Biologists, engineers, contractors, and cultural monitors with the Klamath Tribes watch as two large machines remove scoops of wet mud in a coordinated dance, while a mini-excavator grabs bucketfuls of brush.

Agency Lake is the uppermost portion of Upper Klamath Lake, a massive, shallow freshwater lake just northwest of Klamath Falls, Oregon. It’s about to get a lot bigger.

“This is the largest inland restoration project on the West Coast, maybe ever. I’m really excited to be a part of it,” says Amelia Raquel, regional biologist for Ducks Unlimited, a conservation nonprofit based in Memphis, Tennessee.

The large excavators are supported on a narrow strip of native soil and rip-rap. The water level on the lake side of the strip is about three feet higher than the level on the other side. As they expand the opening, the operators will back up, removing the strip material as they go.

“It’s a little tricky, a little messy, but it should work,” says Dan Porter, co-owner at BCI Contracting.

Breaching this levee is like pulling a drain plug on a massive bathtub, allowing some 14,000 acres of refuge land — specifically, the Barnes and Agency Units — to be inundated.

Dave Porter, co-owner at BCI Contracting, says large-scale restoration projects like this one are becoming more common.

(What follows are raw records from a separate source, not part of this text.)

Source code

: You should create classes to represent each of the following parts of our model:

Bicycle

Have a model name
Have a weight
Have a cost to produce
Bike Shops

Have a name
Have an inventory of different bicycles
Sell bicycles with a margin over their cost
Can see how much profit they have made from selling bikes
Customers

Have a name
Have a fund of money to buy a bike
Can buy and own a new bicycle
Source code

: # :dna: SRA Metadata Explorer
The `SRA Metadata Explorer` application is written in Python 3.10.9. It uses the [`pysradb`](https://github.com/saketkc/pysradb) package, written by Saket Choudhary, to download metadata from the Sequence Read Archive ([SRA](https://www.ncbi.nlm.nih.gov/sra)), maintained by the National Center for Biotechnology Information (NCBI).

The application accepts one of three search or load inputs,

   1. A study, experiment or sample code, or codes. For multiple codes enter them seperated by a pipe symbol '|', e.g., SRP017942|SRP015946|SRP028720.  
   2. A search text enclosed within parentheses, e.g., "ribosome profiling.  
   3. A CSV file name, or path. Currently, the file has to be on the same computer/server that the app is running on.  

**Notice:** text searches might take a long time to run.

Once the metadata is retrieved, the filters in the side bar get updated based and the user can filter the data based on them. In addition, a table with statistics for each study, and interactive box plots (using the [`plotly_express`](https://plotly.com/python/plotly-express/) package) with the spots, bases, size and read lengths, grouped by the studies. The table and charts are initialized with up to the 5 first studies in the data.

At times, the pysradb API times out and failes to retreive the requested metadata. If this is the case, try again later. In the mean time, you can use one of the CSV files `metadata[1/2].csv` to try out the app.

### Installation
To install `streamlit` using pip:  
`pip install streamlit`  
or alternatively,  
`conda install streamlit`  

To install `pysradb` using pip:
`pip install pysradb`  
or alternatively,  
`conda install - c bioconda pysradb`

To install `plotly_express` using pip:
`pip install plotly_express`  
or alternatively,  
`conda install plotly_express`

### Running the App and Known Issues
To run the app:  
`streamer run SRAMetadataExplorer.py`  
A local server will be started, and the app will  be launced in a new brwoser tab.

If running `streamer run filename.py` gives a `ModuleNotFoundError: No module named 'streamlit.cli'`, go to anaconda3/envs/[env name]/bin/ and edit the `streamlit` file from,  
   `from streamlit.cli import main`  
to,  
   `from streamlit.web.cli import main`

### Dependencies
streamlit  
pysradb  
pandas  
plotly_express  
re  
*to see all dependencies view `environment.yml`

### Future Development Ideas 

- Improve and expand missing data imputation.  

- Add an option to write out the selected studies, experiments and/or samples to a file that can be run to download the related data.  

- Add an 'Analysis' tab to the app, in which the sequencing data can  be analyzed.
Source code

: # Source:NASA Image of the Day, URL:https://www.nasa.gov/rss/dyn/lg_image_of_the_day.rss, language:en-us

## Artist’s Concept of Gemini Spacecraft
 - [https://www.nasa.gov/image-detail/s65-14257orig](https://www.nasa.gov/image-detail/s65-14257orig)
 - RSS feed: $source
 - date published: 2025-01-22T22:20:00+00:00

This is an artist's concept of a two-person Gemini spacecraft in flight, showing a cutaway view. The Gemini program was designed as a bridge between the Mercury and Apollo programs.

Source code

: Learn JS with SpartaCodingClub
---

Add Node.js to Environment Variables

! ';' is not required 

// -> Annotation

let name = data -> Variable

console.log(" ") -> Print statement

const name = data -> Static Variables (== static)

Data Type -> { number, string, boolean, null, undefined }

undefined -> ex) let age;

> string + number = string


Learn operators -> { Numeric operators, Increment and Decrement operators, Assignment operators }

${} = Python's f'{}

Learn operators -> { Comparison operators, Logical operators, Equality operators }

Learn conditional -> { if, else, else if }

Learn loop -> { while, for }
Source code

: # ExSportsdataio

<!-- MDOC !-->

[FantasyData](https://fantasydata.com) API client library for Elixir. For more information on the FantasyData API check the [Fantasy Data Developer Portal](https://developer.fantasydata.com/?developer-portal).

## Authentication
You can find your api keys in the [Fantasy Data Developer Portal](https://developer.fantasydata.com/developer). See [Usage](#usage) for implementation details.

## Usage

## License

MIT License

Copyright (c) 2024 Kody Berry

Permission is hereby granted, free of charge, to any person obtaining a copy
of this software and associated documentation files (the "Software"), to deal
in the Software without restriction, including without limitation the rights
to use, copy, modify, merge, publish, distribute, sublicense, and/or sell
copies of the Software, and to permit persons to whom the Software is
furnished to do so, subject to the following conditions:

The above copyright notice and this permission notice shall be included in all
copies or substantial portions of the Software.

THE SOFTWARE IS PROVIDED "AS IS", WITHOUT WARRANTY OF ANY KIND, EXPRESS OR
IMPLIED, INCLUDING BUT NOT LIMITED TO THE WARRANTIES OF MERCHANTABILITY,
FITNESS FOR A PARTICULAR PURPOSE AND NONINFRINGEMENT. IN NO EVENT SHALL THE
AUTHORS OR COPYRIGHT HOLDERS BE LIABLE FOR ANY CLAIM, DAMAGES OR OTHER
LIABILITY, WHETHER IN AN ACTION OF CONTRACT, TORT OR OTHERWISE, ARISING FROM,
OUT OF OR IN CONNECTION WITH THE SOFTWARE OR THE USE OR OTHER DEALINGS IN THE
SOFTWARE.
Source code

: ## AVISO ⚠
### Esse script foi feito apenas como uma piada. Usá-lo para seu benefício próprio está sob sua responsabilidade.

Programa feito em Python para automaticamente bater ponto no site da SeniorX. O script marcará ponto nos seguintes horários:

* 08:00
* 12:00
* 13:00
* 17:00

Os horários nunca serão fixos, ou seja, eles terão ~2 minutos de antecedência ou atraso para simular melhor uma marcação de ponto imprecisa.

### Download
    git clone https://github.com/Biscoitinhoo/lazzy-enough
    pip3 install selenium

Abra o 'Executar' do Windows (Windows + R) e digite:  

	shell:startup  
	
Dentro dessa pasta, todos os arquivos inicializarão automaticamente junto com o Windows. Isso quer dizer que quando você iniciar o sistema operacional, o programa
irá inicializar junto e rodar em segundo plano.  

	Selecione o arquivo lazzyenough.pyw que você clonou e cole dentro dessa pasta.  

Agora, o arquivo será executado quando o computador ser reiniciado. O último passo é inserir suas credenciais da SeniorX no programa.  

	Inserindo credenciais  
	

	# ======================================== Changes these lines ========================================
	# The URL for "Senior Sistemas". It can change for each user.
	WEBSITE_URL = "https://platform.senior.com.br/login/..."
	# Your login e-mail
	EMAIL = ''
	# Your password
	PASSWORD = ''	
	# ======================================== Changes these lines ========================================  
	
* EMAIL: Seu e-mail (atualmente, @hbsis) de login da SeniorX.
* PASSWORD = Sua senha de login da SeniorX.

Dave Porter, co-owner at BCI Contracting, says large-scale restoration projects like this one are becoming more common.

Juliet Grable / JPR

The reconnection with Upper Klamath Lake will transform this vast area into diverse wetlands that support native fish, spotted frogs, and thousands of birds that breed and migrate through the Klamath Basin.

“Originally this was fringe wetland habitat and would experience those natural fluctuations and create that mosaic of habitats,” says Raquel. “Now we’re reconnecting and restoring the original hydrological function.”

Ducks Unlimited, the Klamath Tribes, and U.S. Fish and Wildlife Service are major partners on the project, as are conservation nonprofit Trout Unlimited and private landowners. BCI Contracting, a Portland-based company co-owned by three brothers, is implementing it.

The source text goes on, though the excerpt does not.